*WORK TASK:*
All of the material must be duplicated exactly, line by line.
-------------------------
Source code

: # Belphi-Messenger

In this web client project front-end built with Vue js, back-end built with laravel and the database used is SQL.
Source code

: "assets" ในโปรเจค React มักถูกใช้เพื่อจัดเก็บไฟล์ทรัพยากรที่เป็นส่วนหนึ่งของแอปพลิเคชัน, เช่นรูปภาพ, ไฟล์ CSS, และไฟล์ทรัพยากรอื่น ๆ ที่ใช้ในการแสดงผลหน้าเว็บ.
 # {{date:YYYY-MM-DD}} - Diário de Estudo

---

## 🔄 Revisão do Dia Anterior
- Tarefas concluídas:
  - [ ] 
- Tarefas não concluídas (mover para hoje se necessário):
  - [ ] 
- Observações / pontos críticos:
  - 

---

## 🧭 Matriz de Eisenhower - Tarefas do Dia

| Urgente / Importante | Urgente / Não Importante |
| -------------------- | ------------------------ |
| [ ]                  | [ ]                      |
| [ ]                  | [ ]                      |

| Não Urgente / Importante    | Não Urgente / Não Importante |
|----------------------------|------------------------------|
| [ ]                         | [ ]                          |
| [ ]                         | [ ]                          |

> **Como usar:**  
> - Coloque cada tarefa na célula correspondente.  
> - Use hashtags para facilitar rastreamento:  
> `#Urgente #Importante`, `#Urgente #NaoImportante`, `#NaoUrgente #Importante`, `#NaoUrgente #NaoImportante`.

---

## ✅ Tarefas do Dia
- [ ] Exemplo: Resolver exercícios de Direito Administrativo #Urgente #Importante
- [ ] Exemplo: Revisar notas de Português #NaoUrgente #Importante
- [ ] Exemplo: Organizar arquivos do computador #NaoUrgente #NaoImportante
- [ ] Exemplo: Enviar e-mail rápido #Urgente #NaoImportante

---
-------------------------
*FINAL ANSWER:*
Source code

: # Belphi-Messenger

In this web client project front-end built with Vue js, back-end built with laravel and the database used is SQL.
Source code

: "assets" ในโปรเจค React มักถูกใช้เพื่อจัดเก็บไฟล์ทรัพยากรที่เป็นส่วนหนึ่งของแอปพลิเคชัน, เช่นรูปภาพ, ไฟล์ CSS, และไฟล์ทรัพยากรอื่น ๆ ที่ใช้ในการแสดงผลหน้าเว็บ.
 # {{date:YYYY-MM-DD}} - Diário de Estudo

---

## 🔄 Revisão do Dia Anterior
- Tarefas concluídas:
  - [ ] 
- Tarefas não concluídas (mover para hoje se necessário):
  - [ ] 
- Observações / pontos críticos:
  - 

---

## 🧭 Matriz de Eisenhower - Tarefas do Dia

| Urgente / Importante | Urgente / Não Importante |
| -------------------- | ------------------------ |
| [ ]                  | [ ]                      |
| [ ]                  | [ ]                      |

| Não Urgente / Importante    | Não Urgente / Não Importante |
|----------------------------|------------------------------|
| [ ]                         | [ ]                          |
| [ ]                         | [ ]                          |

> **Como usar:**  
> - Coloque cada tarefa na célula correspondente.  
> - Use hashtags para facilitar rastreamento:  
> `#Urgente #Importante`, `#Urgente #NaoImportante`, `#NaoUrgente #Importante`, `#NaoUrgente #NaoImportante`.

---

## ✅ Tarefas do Dia
- [ ] Exemplo: Resolver exercícios de Direito Administrativo #Urgente #Importante
- [ ] Exemplo: Revisar notas de Português #NaoUrgente #Importante
- [ ] Exemplo: Organizar arquivos do computador #NaoUrgente #NaoImportante
- [ ] Exemplo: Enviar e-mail rápido #Urgente #NaoImportante

---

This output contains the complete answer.